The business scandals around the world triggered another phase of reforms in corporate governance, accounting practices and disclosures. The particular attention has been paid on the relationship between auditors and clients that potentially impact the audit independence and hence the audit quality. Audit rotation is one of the rules that set out in response to this concern as certain auditors, who are engaged for a prolonged period of time, may develop a certain level of close relationship to the clients.

The objective of this audit research report is to provide information on the application of auditor rotation rules in the present. The report also illustrates the possible impact of both the audit partner rotation and the audit firm rotation to the audit quality and audit cost.

The research was carried out by reviewing documents, research papers and websites. The interview with the audit partner of a local firm in Thailand had been conducted to give more practical perspective of the regulation.

The auditor rotation: The application and the impact to audit quality and audit costs

BACKGROUND

The scandalous event from the business and audit failures of Enron, which was revealed in October 2001, eventually led the seventh largest company in United States of America into bankruptcy. After a thorough investigation was taken place, SEC has uncovered that the collapse of was not common or mainly a result of the business failure. However, it was the management executives of Enron that lacked managerial integrity and committed financial fraud and illegal practices. The result of the downfall has severely affected the investors and capital markets around the world.

The Enron incidence has also been recognized as the biggest audit failure in the history. The issue of audit independence has been raised since many companies with the same problems have used the same audited firm or audit partner for a long consecutive time.
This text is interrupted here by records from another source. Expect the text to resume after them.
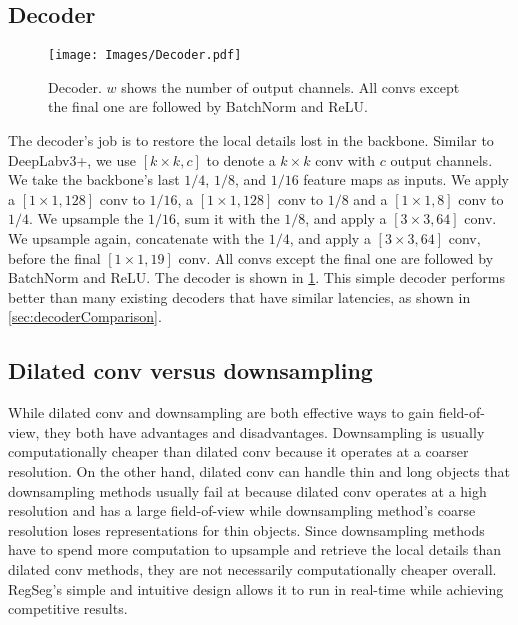 \documentclass[10pt,twocolumn,letterpaper]{article}
\begin{document}
\subsection{Decoder}
\label{sec:decoder}


\begin{figure}
  \centering
    \texttt{[image: Images/Decoder.pdf]}

   \caption{Decoder. $w$ shows the number of output channels. All convs except the final one are followed by BatchNorm\cite{batchnorm} and ReLU.}
   \label{fig:Decoder}
\end{figure}

The decoder's job is to restore the local details lost in the backbone. Similar to DeepLabv3+\cite{deeplabv3plus2018}, we use $[k\times k, c]$ to denote a $k\times k$ conv with $c$ output channels. We take the backbone's last $1/4$, $1/8$, and $1/16$ feature maps as inputs. We apply a $[1\times 1, 128]$ conv to $1/16$, a $[1\times 1, 128]$ conv to $1/8$ and a $[1\times 1, 8]$ conv to $1/4$. We upsample the $1/16$, sum it with the $1/8$, and apply a $[3\times 3, 64]$ conv. We upsample again, concatenate with the $1/4$, and apply a $[3\times 3, 64]$ conv, before the final $[1\times 1, 19]$ conv. All convs except the final one are followed by BatchNorm\cite{batchnorm} and ReLU. The decoder is shown in \cref{fig:Decoder}. This simple decoder performs better than many existing decoders that have similar latencies, as shown in \cref{sec:decoderComparison}.

\subsection{Dilated conv versus downsampling}
While dilated conv and downsampling are both effective ways to gain field-of-view, they both have advantages and disadvantages. Downsampling is usually computationally cheaper than dilated conv because it operates at a coarser resolution. On the other hand, dilated conv can handle thin and long objects that downsampling methods usually fail at because dilated conv operates at a high resolution and has a large field-of-view while downsampling method's coarse resolution loses representations for thin objects. Since downsampling methods have to spend more computation to upsample and retrieve the local details than dilated conv methods, they are not necessarily computationally cheaper overall. RegSeg's simple and intuitive design allows it to run in real-time while achieving competitive results.
\end{document}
US survey of Fortune 100 companies in 2003 revealed that the average term of the same auditor's tenure was at 22 years. Andersen had served Enron for sixteen consecutive years since Enron's establishment in 1983. The Sarbanes-Oxley Act of 2002 was enacted as a consequence to enhance the company disclosures and strengthen the auditor independence. The rotation rule was considered as a reform to enhance auditor independence and audit quality. Title II of the Sarbanes-Oxley Act, entitled "Auditor Independence," requires the Commission to adopt, by January 26, 2003, final rules under which certain non-audit services are prohibited, conflict of interest standards, auditor partner rotation and second partner review requirements are strengthened, and the relationship between the auditor and the audit committee are clarified and enhanced.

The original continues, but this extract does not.